A ce titre, le JDD n’a pas expressément violé la déontologie, vu qu’il n’a ni cité ni recopié de propos publiés par ailleurs, mais qu’il s’est contenté de s’approprier l' »exclusivité« , d’une enquête et d’un scoop révélés par des tiers.

Le pompage du Net par les presse et les médias audiovisuels est quelque chose de relativement fréquent. Pour mémoire, Daniel Schneidermann lui-même s’était fait épingler par le Portail des copains [19], entre autres, pour avoir pompé plusieurs webzines sans les citer.

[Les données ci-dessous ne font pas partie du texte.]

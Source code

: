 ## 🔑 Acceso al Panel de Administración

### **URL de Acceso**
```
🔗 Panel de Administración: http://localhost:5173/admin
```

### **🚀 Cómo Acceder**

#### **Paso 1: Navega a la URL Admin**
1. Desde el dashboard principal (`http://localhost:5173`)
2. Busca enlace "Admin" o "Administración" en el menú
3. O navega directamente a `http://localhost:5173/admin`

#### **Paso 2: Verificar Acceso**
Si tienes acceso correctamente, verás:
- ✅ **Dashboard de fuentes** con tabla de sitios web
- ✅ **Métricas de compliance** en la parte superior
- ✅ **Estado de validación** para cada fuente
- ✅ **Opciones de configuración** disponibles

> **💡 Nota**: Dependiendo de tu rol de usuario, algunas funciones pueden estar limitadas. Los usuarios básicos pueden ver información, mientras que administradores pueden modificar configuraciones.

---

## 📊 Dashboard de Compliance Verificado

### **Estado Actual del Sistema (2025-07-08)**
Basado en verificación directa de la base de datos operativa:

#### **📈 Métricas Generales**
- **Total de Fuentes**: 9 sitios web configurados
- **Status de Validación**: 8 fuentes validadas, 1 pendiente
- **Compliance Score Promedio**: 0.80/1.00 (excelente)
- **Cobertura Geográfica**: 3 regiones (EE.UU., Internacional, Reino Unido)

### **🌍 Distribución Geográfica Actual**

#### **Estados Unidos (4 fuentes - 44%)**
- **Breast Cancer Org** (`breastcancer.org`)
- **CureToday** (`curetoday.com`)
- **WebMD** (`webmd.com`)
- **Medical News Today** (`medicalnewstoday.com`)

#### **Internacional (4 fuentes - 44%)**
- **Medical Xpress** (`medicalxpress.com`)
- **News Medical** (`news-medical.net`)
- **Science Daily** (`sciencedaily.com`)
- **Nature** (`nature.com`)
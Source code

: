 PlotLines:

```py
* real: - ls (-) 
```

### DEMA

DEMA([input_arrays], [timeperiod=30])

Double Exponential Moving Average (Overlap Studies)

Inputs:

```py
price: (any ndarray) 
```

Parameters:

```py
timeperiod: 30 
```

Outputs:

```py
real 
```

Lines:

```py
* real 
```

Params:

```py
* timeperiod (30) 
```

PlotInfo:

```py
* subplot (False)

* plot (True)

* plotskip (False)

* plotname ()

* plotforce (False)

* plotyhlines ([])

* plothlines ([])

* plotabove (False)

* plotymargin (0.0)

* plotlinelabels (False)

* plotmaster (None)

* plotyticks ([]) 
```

Pour ma part, si je préfère le journalisme sur l’internet à la presse écrite ou aux médias audiovisuels, c’est précisément parce que l’on peut citer ses sources, faire des liens, permettre aux lecteurs de vérifier l’information qu’on lui rapporte.

Dans son édito intitulé Internet et médias : la fracture [20], Cyril Fievet écrivait que « les médias traditionnels ont depuis toujours l’habitude de se citer mutuellement, et même de se mêler. N’entend-on pas depuis toujours, à la radio, des “revues de presse” quotidiennes résumant ce qui est publié dans les journaux et magazines ? (…) De tout cela, le net est étrangement absent« .

Effectivement, il y a des fois, comme ça, où le net est étrangement absent.